KISS and GRRABB

Following on from a previous 'KISS and the F-Factor’ article, I would like to mention another model for change: GRRAB. For many years this has been successfully used this with a wide range of people.

Goal, Reward, Resources, Actors, Barriers.

It is important to use GRRAB for a single goal only, as other factors may change for each goal. It is also important to work with the client to ensure the discussion sticks with that single goal. The goal may be a complete end point or may be a milestone target. It does not matter as long as the coach and client have a transparent shared understanding of the goal.

Rewards are extremely important, but I would argue to use the singular rather than the plural - single goal, single reward. If the client feels there are multiple rewards, what would these be called if bundled under one name? It is also important to be specific about the reward. Feeling happier is great, but, as part of that, will the reward on this occasion be something tangible and specific? If not, why not?
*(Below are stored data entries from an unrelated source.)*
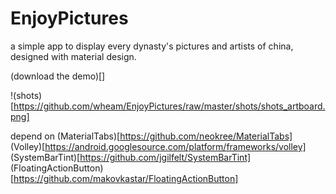 # EnjoyPictures

a simple app to display every dynasty's pictures and artists of china, designed with material design.

(download the demo)[]



!(shots)[https://github.com/wheam/EnjoyPictures/raw/master/shots/shots_artboard.png]

depend on
(MaterialTabs)[https://github.com/neokree/MaterialTabs]
(Volley)[https://android.googlesource.com/platform/frameworks/volley]
(SystemBarTint)[https://github.com/jgilfelt/SystemBarTint]
(FloatingActionButton)[https://github.com/makovkastar/FloatingActionButton]




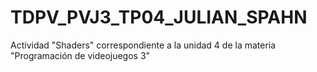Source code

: # TDPV_PVJ3_TP04_JULIAN_SPAHN
Actividad "Shaders" correspondiente a la unidad 4 de la materia "Programación de videojuegos 3"
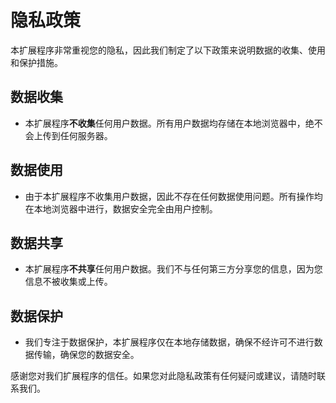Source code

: # 隐私政策

本扩展程序非常重视您的隐私，因此我们制定了以下政策来说明数据的收集、使用和保护措施。

## 数据收集

- 本扩展程序**不收集**任何用户数据。所有用户数据均存储在本地浏览器中，绝不会上传到任何服务器。

## 数据使用

- 由于本扩展程序不收集用户数据，因此不存在任何数据使用问题。所有操作均在本地浏览器中进行，数据安全完全由用户控制。

## 数据共享

- 本扩展程序**不共享**任何用户数据。我们不与任何第三方分享您的信息，因为您信息不被收集或上传。

## 数据保护

- 我们专注于数据保护，本扩展程序仅在本地存储数据，确保不经许可不进行数据传输，确保您的数据安全。

感谢您对我们扩展程序的信任。如果您对此隐私政策有任何疑问或建议，请随时联系我们。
What non-human resources are available to assist? This could be a gym membership, a library or various other possibilities. 
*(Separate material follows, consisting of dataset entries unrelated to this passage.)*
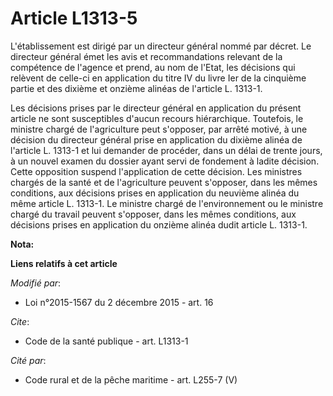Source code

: # Article L1313-5

L'établissement est dirigé par un directeur général nommé par décret. Le directeur général émet les avis et recommandations
relevant de la compétence de l'agence et prend, au nom de l'Etat, les décisions qui relèvent de celle-ci en application du
titre IV du livre Ier de la cinquième partie et des dixième et onzième alinéas de l'article L. 1313-1. 

Les décisions prises par le directeur général en application du présent article ne sont susceptibles d'aucun recours
hiérarchique. Toutefois, le ministre chargé de l'agriculture peut s'opposer, par arrêté motivé, à une décision du directeur
général prise en application du dixième alinéa de l'article L. 1313-1 et lui demander de procéder, dans un délai de trente
jours, à un nouvel examen du dossier ayant servi de fondement à ladite décision. Cette opposition suspend l'application de
cette décision. Les ministres chargés de la santé et de l'agriculture peuvent s'opposer, dans les mêmes conditions, aux
décisions prises en application du neuvième alinéa du même article L. 1313-1. Le ministre chargé de l'environnement ou le
ministre chargé du travail peuvent s'opposer, dans les mêmes conditions, aux décisions prises en application du onzième
alinéa dudit article L. 1313-1.

**Nota:**



**Liens relatifs à cet article**

_Modifié par_:

  - Loi n°2015-1567 du 2 décembre 2015 - art. 16

_Cite_:

  - Code de la santé publique - art. L1313-1

_Cité par_:

  - Code rural et de la pêche maritime - art. L255-7 (V)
Actors are the people involved: client, coach, baby sitter, employer and so on. 

Barriers are anything that might need to be overcome to achieve the goal. This is an opportunity to look again at resources and actors. They may impose limitations. 
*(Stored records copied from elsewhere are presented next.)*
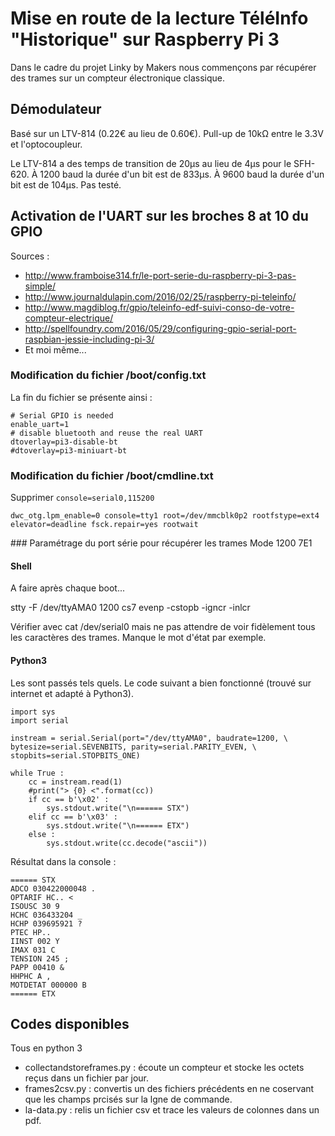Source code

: # Mise en route de la lecture TéléInfo "Historique" sur Raspberry Pi 3


Dans le cadre du projet Linky by Makers nous commençons par récupérer des trames sur un compteur
électronique classique.

## Démodulateur
Basé sur un LTV-814 (0.22€ au lieu de 0.60€).
Pull-up de 10kΩ entre le 3.3V et l'optocoupleur.

Le LTV-814 a des temps de transition de 20µs au lieu de 4µs pour le SFH-620. À 1200 baud la durée d'un bit est de 833µs. À 9600 baud la durée d'un bit est de 104µs. Pas testé.


## Activation de l'UART sur les broches 8 at 10 du GPIO

Sources :
- http://www.framboise314.fr/le-port-serie-du-raspberry-pi-3-pas-simple/
- http://www.journaldulapin.com/2016/02/25/raspberry-pi-teleinfo/
- http://www.magdiblog.fr/gpio/teleinfo-edf-suivi-conso-de-votre-compteur-electrique/
- http://spellfoundry.com/2016/05/29/configuring-gpio-serial-port-raspbian-jessie-including-pi-3/
- Et moi même...



### Modification du fichier /boot/config.txt
La fin du fichier se présente ainsi :

    # Serial GPIO is needed
    enable_uart=1
    # disable bluetooth and reuse the real UART
    dtoverlay=pi3-disable-bt
    #dtoverlay=pi3-miniuart-bt

### Modification du fichier /boot/cmdline.txt
Supprimer `console=serial0,115200`

    dwc_otg.lpm_enable=0 console=tty1 root=/dev/mmcblk0p2 rootfstype=ext4 elevator=deadline fsck.repair=yes rootwait

### Paramétrage du port série pour récupérer les trames
Mode 1200 7E1

#### Shell
A faire après chaque boot...

stty -F /dev/ttyAMA0 1200 cs7 evenp -cstopb -igncr -inlcr

Vérifier avec cat /dev/serial0 mais ne pas attendre de voir fidèlement tous les caractères des trames. Manque le mot d'état par exemple.

#### Python3
Les <cr> <lf> <stx> <etx> sont passés tels quels. Le code suivant a bien fonctionné (trouvé sur internet et adapté à Python3).


    import sys
    import serial

    instream = serial.Serial(port="/dev/ttyAMA0", baudrate=1200, \
    bytesize=serial.SEVENBITS, parity=serial.PARITY_EVEN, \
    stopbits=serial.STOPBITS_ONE)

    while True :
        cc = instream.read(1)
        #print("> {0} <".format(cc))
        if cc == b'\x02' :
            sys.stdout.write("\n====== STX")
        elif cc == b'\x03' :
            sys.stdout.write("\n====== ETX")
        else :
            sys.stdout.write(cc.decode("ascii"))


Résultat dans la console :

    ====== STX
    ADCO 030422000048 .
    OPTARIF HC.. <
    ISOUSC 30 9
    HCHC 036433204 _
    HCHP 039695921 ?
    PTEC HP..
    IINST 002 Y
    IMAX 031 C
    TENSION 245 ;
    PAPP 00410 &
    HHPHC A ,
    MOTDETAT 000000 B
    ====== ETX


## Codes disponibles
Tous en python 3

* collectandstoreframes.py : écoute un compteur et stocke les octets reçus dans un fichier par jour.
* frames2csv.py : convertis un des fichiers précédents en ne coservant que les champs prcisés sur la lgne de commande.
* la-data.py : relis un fichier csv et trace les valeurs de colonnes dans un pdf.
If we look at GRRAB in a case example it may help. A 64 year old male client wanted to lose weight. He has long term goals but wanted to lose one stone (6.4kg) in one month to kick start his long term implementation. After receiving the assurance of the client that he had considered carefully the health issues regarding losing one stone in one month, and that he was happy that there were no concerns, the coach proceeded to GRRAB. The goal was straightforward and has been stated. It was SMART. Specific, Measurable, Achievable, Relevant and Time bound. Of these, relevance is the only one that needs explanation. The client’s BMI was 36, which is considered obese. He has heart issues and diabetes and felt that he was fit enough now to exercise and needed to couple that with diet to lose weight. He suggested that if he left things he would just get heavier and felt his health would get worse. Therefore, the issue of weight loss was particularly relevant and timely.

Initially the client did not feel a specific reward was necessary but after a short discussion said he would be delighted if, as a result of the weight loss and exercise, his blood glucose levels reduced consistently. The client is a well-educated person and needed no additional resources. He was able to manage his own diet and exercise. With no children and no commitments (he is retired), the only actors were coach and client. He wanted the external validation and reference of the coach and wanted a weekly session to report what he had done and discuss ways forward if he had not achieved what he had hoped.

The only barriers the client faced were to do with his own will power.

The outcome was a great success and the client is now 1.5 stones (9.5 kg) lighter, with blood glucose levels of 6 – 5 mmol/L each morning.